> Aim of the task
Could you show all lines in the entries below that contain the string "être"?

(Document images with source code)
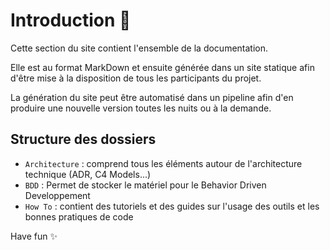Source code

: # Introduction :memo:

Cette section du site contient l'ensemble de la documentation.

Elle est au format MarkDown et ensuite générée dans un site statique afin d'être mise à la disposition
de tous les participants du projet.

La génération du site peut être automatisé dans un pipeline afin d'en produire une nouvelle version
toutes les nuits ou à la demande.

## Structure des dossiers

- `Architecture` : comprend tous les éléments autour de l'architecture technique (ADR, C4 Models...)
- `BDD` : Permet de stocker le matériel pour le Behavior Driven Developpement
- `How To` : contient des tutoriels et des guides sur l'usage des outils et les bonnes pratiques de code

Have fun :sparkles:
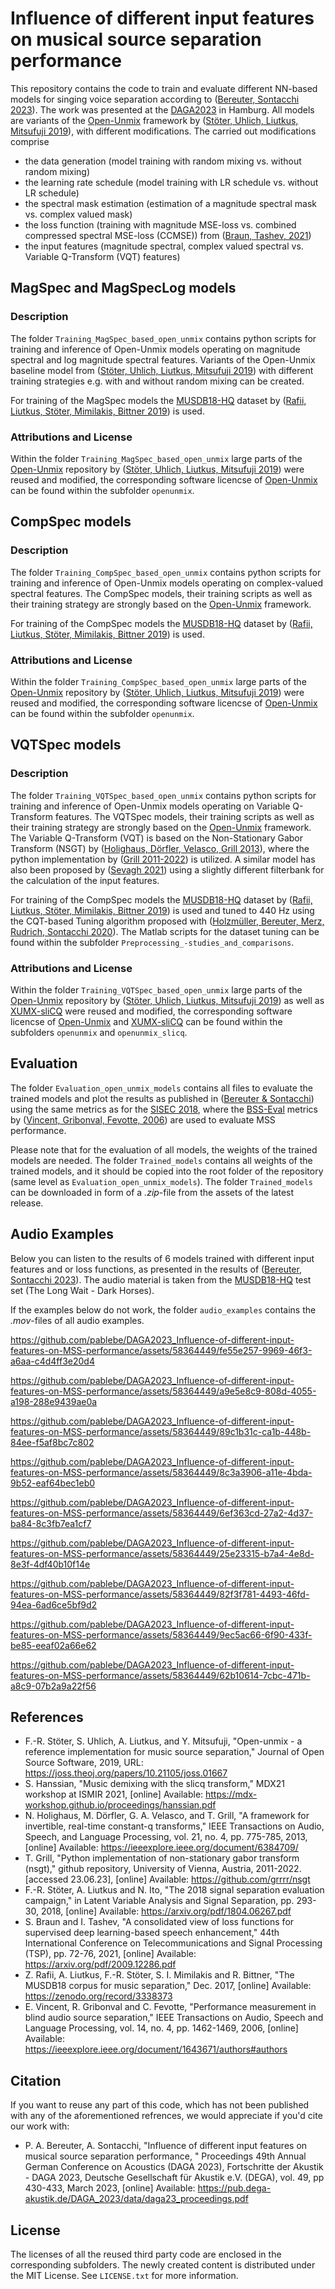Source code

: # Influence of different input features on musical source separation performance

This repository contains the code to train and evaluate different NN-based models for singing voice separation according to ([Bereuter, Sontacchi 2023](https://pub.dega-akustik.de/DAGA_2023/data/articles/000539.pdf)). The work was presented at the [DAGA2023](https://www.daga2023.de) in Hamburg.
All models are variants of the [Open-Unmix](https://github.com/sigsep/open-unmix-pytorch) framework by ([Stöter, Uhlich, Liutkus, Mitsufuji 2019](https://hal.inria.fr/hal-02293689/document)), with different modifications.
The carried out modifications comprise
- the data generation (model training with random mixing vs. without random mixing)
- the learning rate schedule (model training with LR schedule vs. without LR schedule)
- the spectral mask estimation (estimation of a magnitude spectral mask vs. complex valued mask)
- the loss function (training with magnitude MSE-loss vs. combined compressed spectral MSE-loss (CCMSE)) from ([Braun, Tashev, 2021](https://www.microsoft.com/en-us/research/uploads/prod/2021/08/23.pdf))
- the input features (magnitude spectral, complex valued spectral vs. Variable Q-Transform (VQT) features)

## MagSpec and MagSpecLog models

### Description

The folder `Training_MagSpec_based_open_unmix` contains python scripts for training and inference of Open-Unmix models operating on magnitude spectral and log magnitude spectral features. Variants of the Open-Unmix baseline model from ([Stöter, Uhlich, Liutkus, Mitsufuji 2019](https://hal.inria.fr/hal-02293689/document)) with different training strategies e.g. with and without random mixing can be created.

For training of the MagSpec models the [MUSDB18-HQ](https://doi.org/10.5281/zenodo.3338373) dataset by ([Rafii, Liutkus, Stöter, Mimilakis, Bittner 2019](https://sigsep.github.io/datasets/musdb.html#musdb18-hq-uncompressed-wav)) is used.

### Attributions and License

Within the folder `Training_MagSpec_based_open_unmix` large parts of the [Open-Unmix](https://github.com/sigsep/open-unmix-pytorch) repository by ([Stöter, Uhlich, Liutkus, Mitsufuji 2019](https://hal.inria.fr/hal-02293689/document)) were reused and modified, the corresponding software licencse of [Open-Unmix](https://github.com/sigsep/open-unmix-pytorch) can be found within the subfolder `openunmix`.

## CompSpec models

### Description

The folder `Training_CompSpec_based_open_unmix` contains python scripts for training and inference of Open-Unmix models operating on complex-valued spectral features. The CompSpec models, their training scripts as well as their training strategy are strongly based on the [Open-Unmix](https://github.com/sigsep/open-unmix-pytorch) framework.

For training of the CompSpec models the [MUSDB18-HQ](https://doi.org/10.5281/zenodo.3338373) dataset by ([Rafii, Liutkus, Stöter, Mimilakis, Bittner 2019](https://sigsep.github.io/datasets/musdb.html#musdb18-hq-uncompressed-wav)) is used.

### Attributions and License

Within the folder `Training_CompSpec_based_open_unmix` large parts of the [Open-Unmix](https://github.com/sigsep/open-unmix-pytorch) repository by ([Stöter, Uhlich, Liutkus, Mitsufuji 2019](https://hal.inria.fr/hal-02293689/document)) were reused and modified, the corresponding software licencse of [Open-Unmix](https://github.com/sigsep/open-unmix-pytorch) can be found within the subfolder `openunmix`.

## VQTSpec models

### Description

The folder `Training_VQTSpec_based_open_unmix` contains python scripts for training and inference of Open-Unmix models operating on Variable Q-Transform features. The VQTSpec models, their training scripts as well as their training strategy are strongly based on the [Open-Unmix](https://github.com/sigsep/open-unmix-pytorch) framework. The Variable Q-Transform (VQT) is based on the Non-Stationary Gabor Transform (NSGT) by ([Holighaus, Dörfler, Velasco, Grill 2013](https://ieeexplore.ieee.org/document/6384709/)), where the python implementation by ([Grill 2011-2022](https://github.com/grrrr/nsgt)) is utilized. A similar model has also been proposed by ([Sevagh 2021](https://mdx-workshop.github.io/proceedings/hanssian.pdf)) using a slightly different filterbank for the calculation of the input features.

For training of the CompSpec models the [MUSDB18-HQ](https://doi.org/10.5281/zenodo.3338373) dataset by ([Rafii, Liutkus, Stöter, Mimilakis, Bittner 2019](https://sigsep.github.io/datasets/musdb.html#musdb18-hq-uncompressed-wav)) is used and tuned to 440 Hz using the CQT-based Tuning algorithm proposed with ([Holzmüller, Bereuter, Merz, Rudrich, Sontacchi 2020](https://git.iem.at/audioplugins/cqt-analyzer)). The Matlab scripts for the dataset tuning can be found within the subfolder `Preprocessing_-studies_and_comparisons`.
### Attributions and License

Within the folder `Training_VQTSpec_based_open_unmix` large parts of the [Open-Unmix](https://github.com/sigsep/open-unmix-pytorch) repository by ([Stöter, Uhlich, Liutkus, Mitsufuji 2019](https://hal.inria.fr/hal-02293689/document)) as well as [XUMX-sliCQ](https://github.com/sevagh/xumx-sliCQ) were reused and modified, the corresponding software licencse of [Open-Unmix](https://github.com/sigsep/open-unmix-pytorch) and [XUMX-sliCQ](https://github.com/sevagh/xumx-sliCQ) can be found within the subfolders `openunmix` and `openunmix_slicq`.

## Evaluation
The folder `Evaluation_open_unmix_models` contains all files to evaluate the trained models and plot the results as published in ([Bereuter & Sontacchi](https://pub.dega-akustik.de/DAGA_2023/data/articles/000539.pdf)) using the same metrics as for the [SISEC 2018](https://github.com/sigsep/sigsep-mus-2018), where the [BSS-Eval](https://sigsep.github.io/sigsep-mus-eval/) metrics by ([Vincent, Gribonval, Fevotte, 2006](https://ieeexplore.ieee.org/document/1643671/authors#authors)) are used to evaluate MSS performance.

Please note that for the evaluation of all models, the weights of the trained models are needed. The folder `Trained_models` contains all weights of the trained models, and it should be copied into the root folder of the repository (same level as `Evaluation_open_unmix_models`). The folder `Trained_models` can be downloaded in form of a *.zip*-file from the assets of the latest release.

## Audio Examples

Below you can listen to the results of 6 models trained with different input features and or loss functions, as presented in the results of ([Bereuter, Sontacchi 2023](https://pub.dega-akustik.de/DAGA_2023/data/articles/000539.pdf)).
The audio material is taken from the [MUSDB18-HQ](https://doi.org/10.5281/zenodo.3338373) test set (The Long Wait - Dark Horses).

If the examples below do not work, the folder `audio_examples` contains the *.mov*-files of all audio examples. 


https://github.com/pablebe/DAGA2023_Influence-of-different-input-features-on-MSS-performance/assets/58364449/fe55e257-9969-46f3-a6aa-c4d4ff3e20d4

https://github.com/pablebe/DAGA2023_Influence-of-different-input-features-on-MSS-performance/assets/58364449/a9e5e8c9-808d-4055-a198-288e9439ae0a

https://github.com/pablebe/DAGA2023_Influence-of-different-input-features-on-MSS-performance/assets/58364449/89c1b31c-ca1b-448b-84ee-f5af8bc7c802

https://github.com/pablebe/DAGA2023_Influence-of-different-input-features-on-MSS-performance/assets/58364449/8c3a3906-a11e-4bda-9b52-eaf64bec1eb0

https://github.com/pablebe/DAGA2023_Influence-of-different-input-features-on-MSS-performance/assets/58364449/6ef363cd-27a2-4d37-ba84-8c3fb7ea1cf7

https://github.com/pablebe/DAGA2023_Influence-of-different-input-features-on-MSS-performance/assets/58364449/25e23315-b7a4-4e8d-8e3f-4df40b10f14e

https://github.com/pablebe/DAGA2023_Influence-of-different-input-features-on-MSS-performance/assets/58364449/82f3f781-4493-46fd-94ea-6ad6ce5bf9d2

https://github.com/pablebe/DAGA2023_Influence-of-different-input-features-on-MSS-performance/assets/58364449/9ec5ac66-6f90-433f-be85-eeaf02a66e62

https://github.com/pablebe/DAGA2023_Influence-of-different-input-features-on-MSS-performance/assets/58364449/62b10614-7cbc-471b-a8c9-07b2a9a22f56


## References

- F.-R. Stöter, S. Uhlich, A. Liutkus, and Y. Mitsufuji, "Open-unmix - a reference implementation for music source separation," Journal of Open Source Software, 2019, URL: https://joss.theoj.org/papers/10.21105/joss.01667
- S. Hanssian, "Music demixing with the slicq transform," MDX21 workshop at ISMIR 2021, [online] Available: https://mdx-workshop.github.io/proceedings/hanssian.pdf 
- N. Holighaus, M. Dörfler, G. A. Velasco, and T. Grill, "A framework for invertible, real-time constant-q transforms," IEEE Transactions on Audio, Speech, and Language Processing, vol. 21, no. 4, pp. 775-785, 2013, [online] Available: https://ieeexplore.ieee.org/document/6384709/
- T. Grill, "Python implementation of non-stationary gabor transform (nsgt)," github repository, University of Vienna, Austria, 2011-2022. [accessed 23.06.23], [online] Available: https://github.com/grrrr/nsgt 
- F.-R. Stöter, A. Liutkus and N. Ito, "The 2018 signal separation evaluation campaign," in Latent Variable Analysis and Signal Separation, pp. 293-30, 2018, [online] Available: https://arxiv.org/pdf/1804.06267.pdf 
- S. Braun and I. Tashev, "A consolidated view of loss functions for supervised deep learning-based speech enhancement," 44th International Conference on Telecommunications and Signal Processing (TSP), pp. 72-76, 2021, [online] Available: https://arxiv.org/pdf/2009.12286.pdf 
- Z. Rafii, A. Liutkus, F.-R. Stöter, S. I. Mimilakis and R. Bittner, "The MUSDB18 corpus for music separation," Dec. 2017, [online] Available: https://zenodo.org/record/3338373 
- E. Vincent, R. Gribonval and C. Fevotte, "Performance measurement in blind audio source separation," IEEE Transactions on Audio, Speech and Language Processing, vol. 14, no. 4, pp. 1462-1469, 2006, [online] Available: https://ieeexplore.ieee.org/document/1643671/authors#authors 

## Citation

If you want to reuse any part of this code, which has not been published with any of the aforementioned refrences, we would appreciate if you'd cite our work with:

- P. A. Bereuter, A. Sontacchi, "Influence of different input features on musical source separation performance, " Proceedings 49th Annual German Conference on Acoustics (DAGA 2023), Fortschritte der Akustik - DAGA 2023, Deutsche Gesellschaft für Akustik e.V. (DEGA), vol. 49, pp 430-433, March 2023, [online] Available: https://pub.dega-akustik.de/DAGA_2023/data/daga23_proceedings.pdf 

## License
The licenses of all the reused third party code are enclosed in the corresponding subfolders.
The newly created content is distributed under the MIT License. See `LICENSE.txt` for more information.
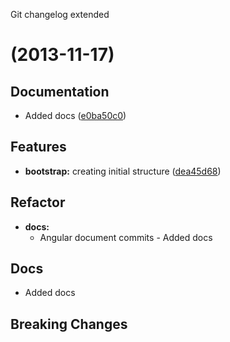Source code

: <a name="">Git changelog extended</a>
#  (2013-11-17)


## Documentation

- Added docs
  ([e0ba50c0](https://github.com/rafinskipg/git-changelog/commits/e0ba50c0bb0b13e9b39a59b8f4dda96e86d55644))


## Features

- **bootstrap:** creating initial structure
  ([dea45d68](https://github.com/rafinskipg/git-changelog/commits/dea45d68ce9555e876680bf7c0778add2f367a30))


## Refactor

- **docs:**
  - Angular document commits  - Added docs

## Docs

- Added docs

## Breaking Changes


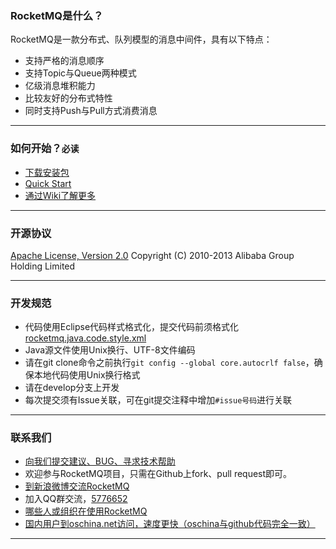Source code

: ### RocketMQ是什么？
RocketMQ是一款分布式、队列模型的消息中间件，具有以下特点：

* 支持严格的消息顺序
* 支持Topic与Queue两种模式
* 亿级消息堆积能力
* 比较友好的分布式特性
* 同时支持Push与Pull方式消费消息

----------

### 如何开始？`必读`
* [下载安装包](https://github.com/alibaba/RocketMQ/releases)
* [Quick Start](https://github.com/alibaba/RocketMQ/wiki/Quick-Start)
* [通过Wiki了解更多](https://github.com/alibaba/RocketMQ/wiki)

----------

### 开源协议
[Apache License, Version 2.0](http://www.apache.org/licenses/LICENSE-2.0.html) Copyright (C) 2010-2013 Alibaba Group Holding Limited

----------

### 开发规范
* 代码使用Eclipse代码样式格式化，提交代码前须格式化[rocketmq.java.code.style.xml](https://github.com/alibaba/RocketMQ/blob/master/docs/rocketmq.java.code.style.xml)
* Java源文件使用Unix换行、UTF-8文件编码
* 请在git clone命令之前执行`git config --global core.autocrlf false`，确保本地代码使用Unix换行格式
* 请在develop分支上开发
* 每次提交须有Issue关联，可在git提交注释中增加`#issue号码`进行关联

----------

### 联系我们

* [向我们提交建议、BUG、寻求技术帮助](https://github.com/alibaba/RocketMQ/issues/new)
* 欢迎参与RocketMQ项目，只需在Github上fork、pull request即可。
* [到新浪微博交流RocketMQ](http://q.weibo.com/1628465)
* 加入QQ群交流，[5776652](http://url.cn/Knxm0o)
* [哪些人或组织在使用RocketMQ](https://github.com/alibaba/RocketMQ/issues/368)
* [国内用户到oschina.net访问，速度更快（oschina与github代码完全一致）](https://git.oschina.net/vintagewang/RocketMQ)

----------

> Task result
Elle est au format MarkDown et ensuite générée dans un site statique afin d'être mise à la disposition
La génération du site peut être automatisé dans un pipeline afin d'en produire une nouvelle version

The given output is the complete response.